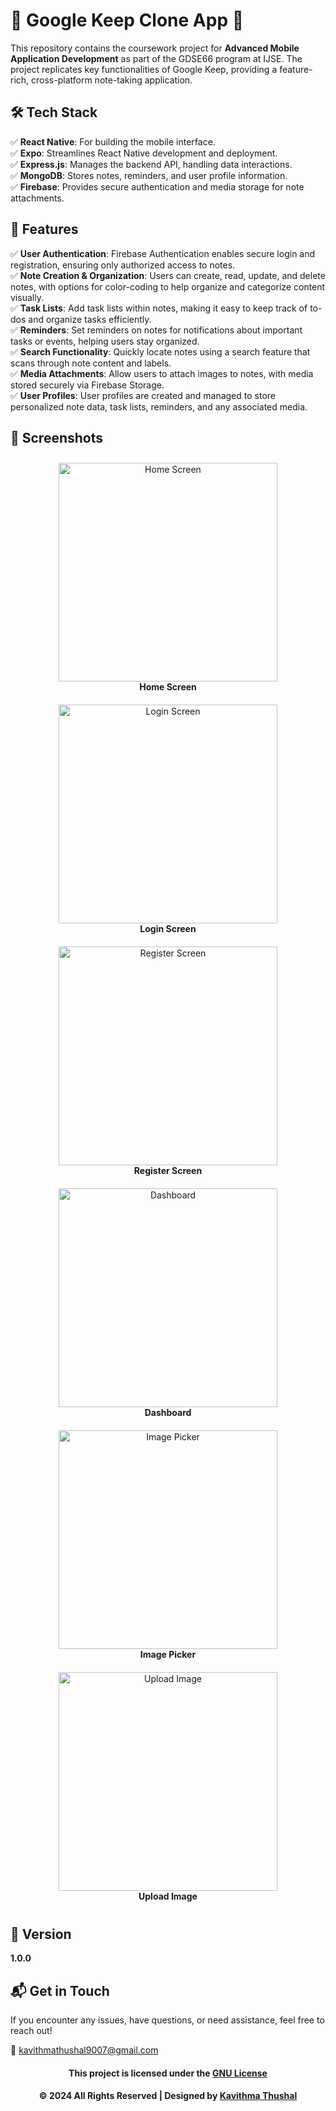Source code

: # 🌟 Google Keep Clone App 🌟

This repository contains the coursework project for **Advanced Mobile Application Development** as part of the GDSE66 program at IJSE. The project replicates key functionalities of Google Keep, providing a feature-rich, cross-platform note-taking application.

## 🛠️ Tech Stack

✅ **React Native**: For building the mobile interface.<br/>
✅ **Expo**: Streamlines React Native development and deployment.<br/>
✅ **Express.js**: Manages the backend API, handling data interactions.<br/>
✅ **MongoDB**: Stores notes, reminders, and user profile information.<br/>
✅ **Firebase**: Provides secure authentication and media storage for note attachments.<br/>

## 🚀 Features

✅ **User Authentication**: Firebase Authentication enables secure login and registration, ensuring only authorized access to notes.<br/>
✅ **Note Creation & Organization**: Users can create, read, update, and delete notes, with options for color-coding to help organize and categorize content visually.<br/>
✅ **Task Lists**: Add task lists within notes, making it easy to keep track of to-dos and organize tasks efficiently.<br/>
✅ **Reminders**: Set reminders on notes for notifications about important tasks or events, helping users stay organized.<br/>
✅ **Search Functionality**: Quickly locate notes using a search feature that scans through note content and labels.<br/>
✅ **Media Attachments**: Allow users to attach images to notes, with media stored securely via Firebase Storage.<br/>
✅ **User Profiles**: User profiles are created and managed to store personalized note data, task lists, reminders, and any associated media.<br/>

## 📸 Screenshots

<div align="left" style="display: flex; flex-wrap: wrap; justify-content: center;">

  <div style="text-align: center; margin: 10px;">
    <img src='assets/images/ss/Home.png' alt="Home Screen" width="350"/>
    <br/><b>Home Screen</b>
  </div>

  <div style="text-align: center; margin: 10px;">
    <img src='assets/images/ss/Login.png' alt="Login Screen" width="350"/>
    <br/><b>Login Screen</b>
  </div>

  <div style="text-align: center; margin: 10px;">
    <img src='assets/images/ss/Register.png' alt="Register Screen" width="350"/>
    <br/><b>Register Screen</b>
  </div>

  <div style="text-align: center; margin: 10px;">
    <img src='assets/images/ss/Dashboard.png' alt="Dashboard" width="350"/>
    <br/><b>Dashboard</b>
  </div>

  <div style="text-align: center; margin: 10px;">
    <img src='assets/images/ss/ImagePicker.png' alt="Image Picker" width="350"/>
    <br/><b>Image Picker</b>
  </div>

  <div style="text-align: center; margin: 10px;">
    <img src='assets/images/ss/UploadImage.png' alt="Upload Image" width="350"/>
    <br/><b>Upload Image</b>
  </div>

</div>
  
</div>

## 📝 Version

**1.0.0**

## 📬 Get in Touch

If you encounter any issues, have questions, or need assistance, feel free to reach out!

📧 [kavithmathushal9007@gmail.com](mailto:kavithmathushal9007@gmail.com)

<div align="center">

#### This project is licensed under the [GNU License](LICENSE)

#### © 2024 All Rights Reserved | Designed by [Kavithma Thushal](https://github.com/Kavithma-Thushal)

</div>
---
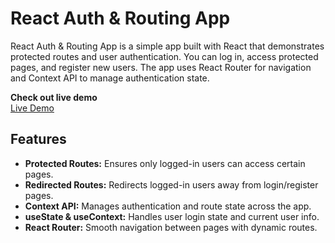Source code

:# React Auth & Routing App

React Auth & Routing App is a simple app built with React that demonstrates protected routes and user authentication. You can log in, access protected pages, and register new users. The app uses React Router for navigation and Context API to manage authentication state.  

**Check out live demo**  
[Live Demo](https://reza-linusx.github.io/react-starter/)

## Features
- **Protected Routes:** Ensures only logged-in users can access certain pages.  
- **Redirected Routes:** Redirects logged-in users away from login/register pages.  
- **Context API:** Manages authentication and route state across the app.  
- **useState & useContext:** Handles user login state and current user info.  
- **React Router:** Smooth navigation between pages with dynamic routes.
==
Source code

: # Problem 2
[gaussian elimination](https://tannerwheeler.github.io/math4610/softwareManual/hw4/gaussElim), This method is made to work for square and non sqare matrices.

## [WHAT YOU WILL DO]
Precisely the lines between those holding "- **Context API:**" and "- **React Router:**", inclusive, are to be reproduced from the listing above, with nothing added.

## [FINISHED TASK]
- **Context API:** Manages authentication and route state across the app.  
- **useState & useContext:** Handles user login state and current user info.  
- **React Router:** Smooth navigation between pages with dynamic routes.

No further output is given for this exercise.